3. Record examined and Held: Judgment is not against the clear weight of the evidence.

Appeal from the District Court of Rogers County; John Q. Adams, Judge.

Action to quiet title brought by plaintiff below to enforce survivorship clause of joint tenancy deed and for possession of real property. From an adverse decision in lower court and order overruling motion for new trial, plaintiff appeals. Affirmed.

Harve N. Langley, Pryor, for plaintiff in error.

Bassmann, Gordon, Mayberry & Lavender, Claremore, for defendants in error.

BERRY, Justice.

¶1 The parties will be referred to herein as they appeared below.

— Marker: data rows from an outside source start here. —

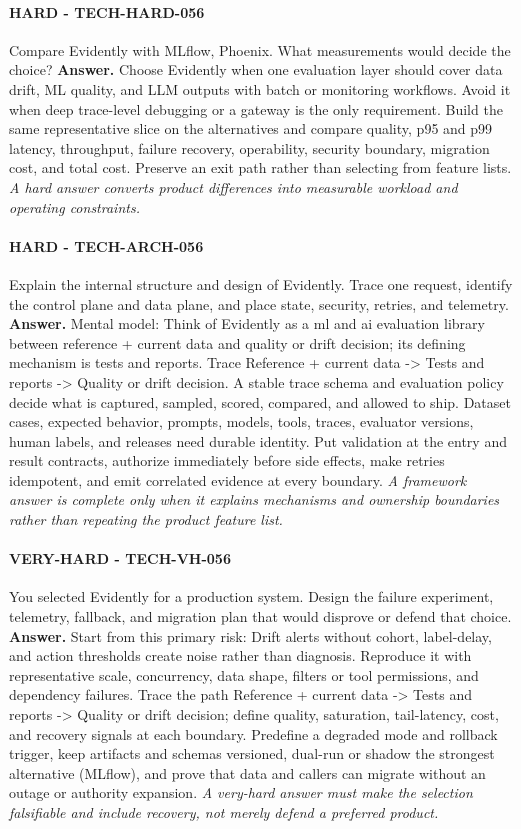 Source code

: \paragraph{HARD - TECH-HARD-056} Compare Evidently with MLflow, Phoenix. What measurements would decide the choice?
\textbf{Answer.} Choose Evidently when one evaluation layer should cover data drift, ML quality, and LLM outputs with batch or monitoring workflows. Avoid it when deep trace-level debugging or a gateway is the only requirement. Build the same representative slice on the alternatives and compare quality, p95 and p99 latency, throughput, failure recovery, operability, security boundary, migration cost, and total cost. Preserve an exit path rather than selecting from feature lists.
\textit{A hard answer converts product differences into measurable workload and operating constraints.}
\paragraph{HARD - TECH-ARCH-056} Explain the internal structure and design of Evidently. Trace one request, identify the control plane and data plane, and place state, security, retries, and telemetry.
\textbf{Answer.} Mental model: Think of Evidently as a ml and ai evaluation library between reference + current data and quality or drift decision; its defining mechanism is tests and reports. Trace Reference + current data -> Tests and reports -> Quality or drift decision. A stable trace schema and evaluation policy decide what is captured, sampled, scored, compared, and allowed to ship. Dataset cases, expected behavior, prompts, models, tools, traces, evaluator versions, human labels, and releases need durable identity. Put validation at the entry and result contracts, authorize immediately before side effects, make retries idempotent, and emit correlated evidence at every boundary.
\textit{A framework answer is complete only when it explains mechanisms and ownership boundaries rather than repeating the product feature list.}
\paragraph{VERY-HARD - TECH-VH-056} You selected Evidently for a production system. Design the failure experiment, telemetry, fallback, and migration plan that would disprove or defend that choice.
\textbf{Answer.} Start from this primary risk: Drift alerts without cohort, label-delay, and action thresholds create noise rather than diagnosis. Reproduce it with representative scale, concurrency, data shape, filters or tool permissions, and dependency failures. Trace the path Reference + current data -> Tests and reports -> Quality or drift decision; define quality, saturation, tail-latency, cost, and recovery signals at each boundary. Predefine a degraded mode and rollback trigger, keep artifacts and schemas versioned, dual-run or shadow the strongest alternative (MLflow), and prove that data and callers can migrate without an outage or authority expansion.
\textit{A very-hard answer must make the selection falsifiable and include recovery, not merely defend a preferred product.}
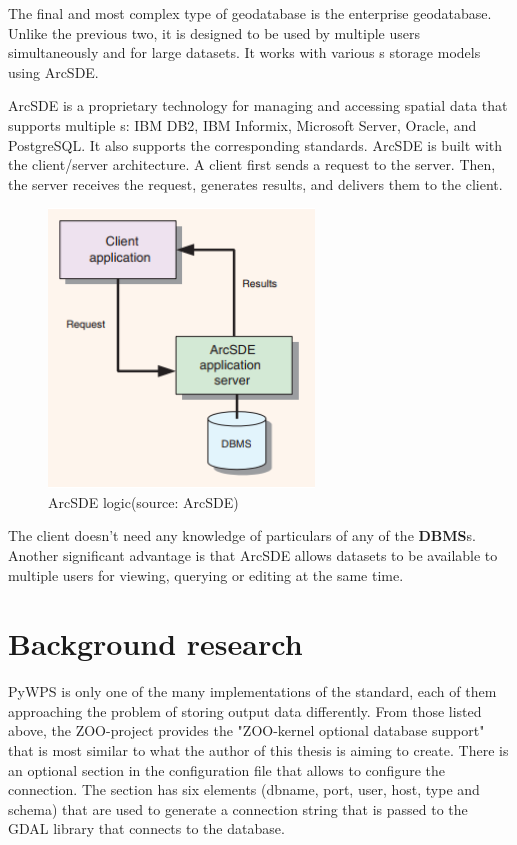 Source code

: The final and most complex type of geodatabase is the enterprise
geodatabase. Unlike the previous two, it is designed to be used by
multiple users simultaneously and for large datasets. It works with
various s storage models using ArcSDE.

ArcSDE is a proprietary technology for managing and accessing spatial
data that supports multiple s: IBM DB2, IBM Informix, Microsoft 
Server, Oracle, and PostgreSQL.\cite{arcsdedoc} It also supports the
corresponding standards. ArcSDE is built with the client/server
architecture. A client first sends a request to the server. Then, the
server receives the request, generates results, and delivers them to
the client.

\begin{figure}[H] \centering
      \includegraphics[width=200pt]{./pictures/arcsdeobr.png}
      \caption[ArcSDE logic]{ArcSDE logic(source: ArcSDE)}
      \label{fig:ArcSDE logic}
  \end{figure}

The client doesn't need any knowledge of particulars of any of the
\textbf{DBMS}s. Another significant advantage is that ArcSDE allows datasets to
be available to multiple users for viewing, querying or editing at the
same time.\cite{esritypes}

\section{Background research}


PyWPS is only one of the many implementations of the  standard,
each of them approaching the problem of storing output data
differently. From those listed above, the ZOO-project provides the
"ZOO-kernel optional database support" \cite{zoodb} that is most
similar to what the author of this thesis is aiming to create. There
is an optional section in the configuration file that allows to
configure the connection. The section has six elements (dbname, port,
user, host, type and schema) that are used to generate a connection
string that is passed to the GDAL library that connects to the
database.\cite{zoodbsec}

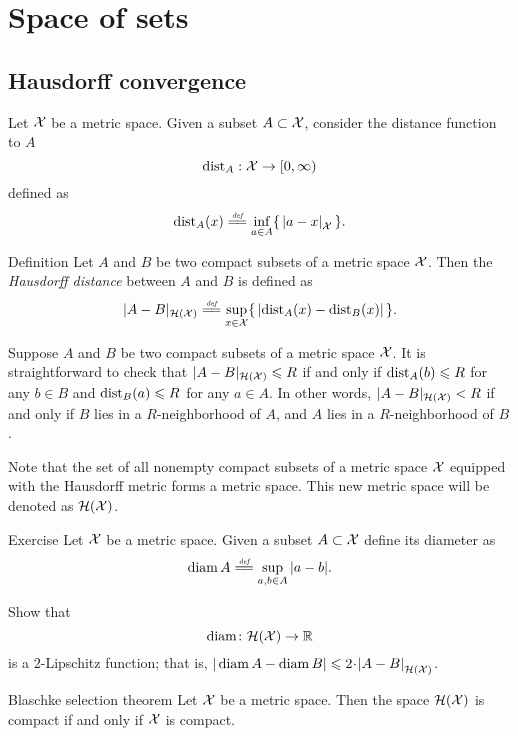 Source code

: \chapter{Space of sets}

\section{Hausdorff convergence}

Let $\mathcal{X}$ be a metric space.
Given a subset $A\subset \mathcal{X}$,
consider the distance function to $A$
$$\mathrm{dist}_A: \mathcal{X} \to [0,\infty)$$
defined as 
$$\distfun_A(x)
\df
\inf_{a\in A}\{\,\dist ax{\spc{X}}\,\}.$$

\begin{thm}{Definition}\label{def:hausdorff-convergence}
Let $A$ and $B$ be two compact subsets of a metric space $\mathcal{X}$.
Then the \emph{Hausdorff distance} between $A$ and $B$ is defined as 
$$|A-B|_{\mathcal{H}(\spc{X})}
\df
\sup_{x\in \spc{X}}\{\,|\distfun_A(x)-\distfun_B(x)|\,\}.
$$

\end{thm}
 
Suppose $A$ and $B$ be two compact subsets of a metric space $\mathcal{X}$.
It is straightforward to check that $|A-B|_{\mathcal{H}(\mathcal{X})}\leqslant R$ if and only if 
$\mathrm{dist}_A(b)\leqslant R$ for any $b\in B$
and 
$\mathrm{dist}_B(a)\leqslant R$ for any $a\in A$.
In other words, $|A-B|_{\mathcal{H}(\mathcal{X})}< R$ if and only if 
$B$ lies in a $R$-neighborhood of $A$, 
and 
$A$ lies in a $R$-neighborhood of $B$.

Note that the set of all nonempty compact subsets of a metric space $\mathcal{X}$ equipped with the Hausdorff metric forms a metric space.
This new metric space will be denoted as $\mathcal{H}(\mathcal{X})$.


\begin{thm}{Exercise}\label{ex:diam}
Let $\mathcal{X}$ be a metric space.
Given a subset $A\subset \mathcal{X}$ define its diameter as 
$$\diam A\df\sup_{a,b\in A} |a-b|.$$

Show that 
$$\operatorname{\rm diam}\nolimits\colon\mathcal{H}(\mathcal{X})\to \mathbb{R}$$ 
is a $2$-Lipschitz function;
that is, $|\diam A-\diam B|\le 2\cdot\dist{A}{B}{\mathcal{H}(\spc{X})}$.
\end{thm}


\begin{thm}{Blaschke selection theorem}\label{thm:compact+Hausdorff}
Let $\mathcal{X}$ be a metric space.
Then the space $\mathcal{H}(\mathcal{X})$ is compact if and only if $\mathcal{X}$ is compact.
\end{thm}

¶2 Plaintiff in Error, Phene Sherrard Shackelton, plaintiff below, brought this action in district court against Ralph E. Sherrard and Lavonia Sherrard, his wife, defendants below, to recover possession of and quiet her title to a tract of land designated as the E/2 of SE/4 of SE/4, and the SW/4 of SE/4 of SE/4 of Sec. 14-20N-17E of the IB&M, Rogers County, Oklahoma, containing 20 acres more or less. Plaintiff alleged in her petition that she was the former wife of W.P. Sherrard; that the subject property had been conveyed to her and her husband, W.P. Sherrard, by joint tenancy warranty deed in March, 1946; that they were divorced in November, 1950, and that the death of W.P. Sherrard on February 3, 1961 was judicially determined by the County Court of Rogers County in March, 1961, all of which served to vest fee title ownership of said land in her. Plaintiff further averred that defendants were in possession of said land; that they claimed an interest therein under a quit claim deed from W.P. Sherrard and Myrtle Sherrard dated and recorded in December, 1960.

¶3 Defendants answered by general denial and cross petition setting out that they were the son and daughter-in-law of W.P. Sherrard; that plaintiff was never the wife of said W.P. Sherrard for the reason that he (W.P. Sherrard) had a living wife from whom he was never divorced; that the purported divorce was invalid for this reason; that they (defendants) had cared for Mr. Sherrard during his lengthy last illness; that Mr. Sherrard executed and delivered a quit claim deed to them covering his interest in the property during his lifetime thereby effectively destroying the joint tenancy in the land and vesting them with an undivided 1/2 interest in the property. Defendants cross-petitioned for a decree establishing their 1/2 interest in the property and for partition. The trial court found generally for defendants on their cross-petition and ordered partition. From the trial court's order overruling motion for new trial, plaintiff lodged this appeal urging error in the trial court's "failure to adopt the joint tenancy, with right of survivorship, that is in the event of death of one of the joint tenents, the plaintiff in error as surviving joint tenant became the owner by operation of law of the entire subject matter of the action, described in the joint tenancy deed" and further that in the alternative, the Court erred in not admitting evidence and rejecting offer of proof to effect of the contribution by the deceased tenant and plaintiff toward purchase money for the property in order to determine the interest in said property. Plaintiff, in her brief, submits the one proposition, namely: "The joint tenancy is absolute, and the surviving tenant (plaintiff) should be adjudged the entire estate."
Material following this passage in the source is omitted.